On retrouve cette même démarche animiste comme reste dans le polythéisme grec, avec la pédérastie généralisée comme mode de transmission du maître au disciple. C’est vrai pour la Crète, pour Thèbes, pour Athènes, pour Sparte ; Platon valorise directement le principe dans l’ouvrage Le Banquet.

On est là dans un reste majeur du fétichisme patriarcal directement animiste, où il est raisonné en termes d’énergie, fut-elle symbolique. Mais même le symbolisme porte une valeur « énergétique », car tout est énergie, élan vital, puissance.

C’est là qu’on voit la longueur temporelle des visions du monde. D’ailleurs, la dimension sacrificielle a puissamment marqué l’humanité. Après les sacrifices d’êtres humains vinrent les animaux comme substituts, puis la suppression du sacrifice lui-même.

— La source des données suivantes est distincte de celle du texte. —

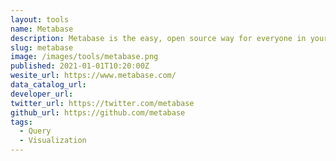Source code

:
 ```yaml
---
layout: tools
name: Metabase
description: Metabase is the easy, open source way for everyone in your company to ask questions and learn from data. Anyone on your team can get answers to questions about your data with just a few clicks, whether it's the CEO or Customer Support. When the questions get more complicated, SQL and our notebook editor are there for the data savvy.
slug: metabase
image: /images/tools/metabase.png
published: 2021-01-01T10:20:00Z
wesite_url: https://www.metabase.com/
data_catalog_url:
developer_url:
twitter_url: https://twitter.com/metabase
github_url: https://github.com/metabase
tags:
  - Query
  - Visualization
---
```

Cependant, les alimentations cacher et halal (ou encore la circoncision) relèvent d’une dimension sacrificielle, alors que dans le catholicisme on mange littéralement le corps du Christ tandis que le prêtre boit même son sang, etc.

Ce dernier point est d’ailleurs exemplaire, car c’est seulement avec cette eucharistie, où l’on mange le Christ comme aboutissement d’une cérémonie, que l’univers tient encore en place selon le catholicisme !

On est là directement dans le prolongement de l’animisme cosmique et il faudra le protestantisme pour qu’il soit tenté de balayer ce reste animiste – après pas moins de 16 siècles de catholicisme entre-temps !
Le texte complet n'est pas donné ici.